Recently, the United Kingdom held a referendum on continued participation in the European Union. The option to leave, commonly called the Brexit (for British Exit), carried a slim majority. This means that the United Kingdom has 2 years to formalize a plan to leave the European Union. This was likely not a move in the best interest of the United Kingdom.[/dropcap]
Most of the support for the “leave” option centered on questions of immigration policy. Voters believed that continued participation in the European Union would result in more and more immigrants entering their country. They thought the Brexit option would give them more national control over their borders. It may do this, but it will do so at tremendous cost.
First, that tighter immigration control will eliminate the low-cost migrant labor that the United Kingdom needs to remain economically competitive in the agricultural sector. The cumbersome visa processes required to come to the United Kingdom to work will deter many from attempting to do so. This tightening of the labor market will inflate basic costs of living for most citizens.
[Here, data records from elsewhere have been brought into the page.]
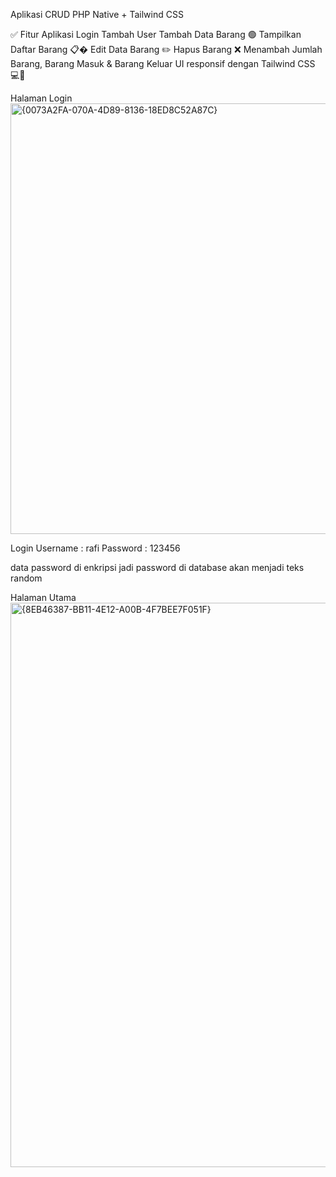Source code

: Aplikasi CRUD PHP Native + Tailwind CSS

✅ Fitur Aplikasi
Login
Tambah User
Tambah Data Barang 🟢
Tampilkan Daftar Barang 📋�
Edit Data Barang ✏️
Hapus Barang ❌
Menambah Jumlah Barang, Barang Masuk & Barang Keluar
UI responsif dengan Tailwind CSS 💻📱

Halaman Login
<img width="1131" height="689" alt="{0073A2FA-070A-4D89-8136-18ED8C52A87C}" src="https://github.com/user-attachments/assets/7b57f292-2477-4baf-90ec-8e4b50612e44" />

Login
Username   : rafi
Password   : 123456

data password di enkripsi jadi password di database akan menjadi teks random

Halaman Utama
<img width="1863" height="903" alt="{8EB46387-BB11-4E12-A00B-4F7BEE7F051F}" src="https://github.com/user-attachments/assets/b6d30848-20e5-431b-a8ee-783eb856b0ac" />
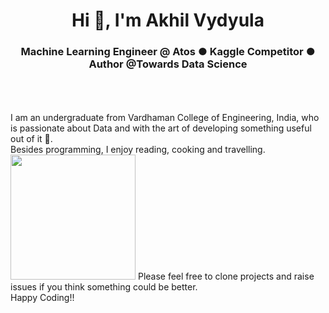 <h1 align="center">Hi 👋, I'm Akhil Vydyula</h1>
<h3 align="center">Machine Learning Engineer @ Atos ● Kaggle Competitor ● Author @Towards Data Science </h3>

<br />
<br />
<br />
I am an undergraduate from Vardhaman College of Engineering, India, who is passionate about Data and with the art of developing something useful out of it 🚀.
<br/>
Besides programming, I enjoy reading, cooking and travelling.
<br>
<img src="https://media.giphy.com/media/3JEkXU9mnvnb2/giphy.gif" width='200 />
<br/>  
**A bit about me:**

- 🔭 I’m currently working as a **Machine Learning Engineer @ Atos**
- 👯 I’m looking to collaborate on **AI Products**
- 🤔 I’m looking for help with **learning anything new!**
- 👨‍💻 Anything about me is available at **[])**
- 💬 Ask me about **anything you feel like!**
- 📫 How to reach me **akhilsai21345@gmail.com**
- ⚡ Fun fact **I play Table Chess and love reading books!**

<br>
<p align="center">
<img src="https://github-readme-stats.vercel.app/api?username=akhilvydyula&show_icons=true" alt="akhilvydyula"/>
</p>

<br>
<p align="center">
You have finally discovered my Github profile, so let's get connected!
<br/>
Please feel free to clone projects and raise issues if you think something could be better.
<br/>
Happy Coding!!
</p>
A weaker pound will further magnify this increase in the cost of living. Fears over continued economic competitiveness will deter investors from buying the currency, meaning Britons will be able to buy less for their salary. Ideally, this weakening currency would allow for a more competitive export market, but the trade uncertainty will eliminate the possibility of a short-term recovery.
There’s a question as to whether or not normal trade relations will ever be restored. The EU now has to contend with possible separatist movements in other countries, which means it will need to take a hardline stance against free trade with Great Britain. This will raise the cost for other nations considering similar withdrawal plans, hopefully keeping the remaining EU intact.
Further, the British government may not be in a position to negotiate favorable terms with the rest of Europe. With the resignation of Prime Minister David Cameron, new elections will be held. Separatist groups, galvanized by their victory on the Brexit vote, may elect leadership that will alienate European leaders and prevent mutually beneficial compromise.
Finally, the Brexit vote may tear the United Kingdom apart from the inside. Both the Scottish Nationalist party and Sinn Fein, the Irish independence party, are likely to call for new referenda on their respective nations’ independence. These nations are likely to seek re-entry into the European Union, further weakening British negotiating power.
The Brexit vote is an example of what can happen when nationalism overwhelms economic planning. Britons, caught up in the patriotic fervor of independence, have sabotaged their nation’s economic future. One can only hope that the damage to the global economy will be contained.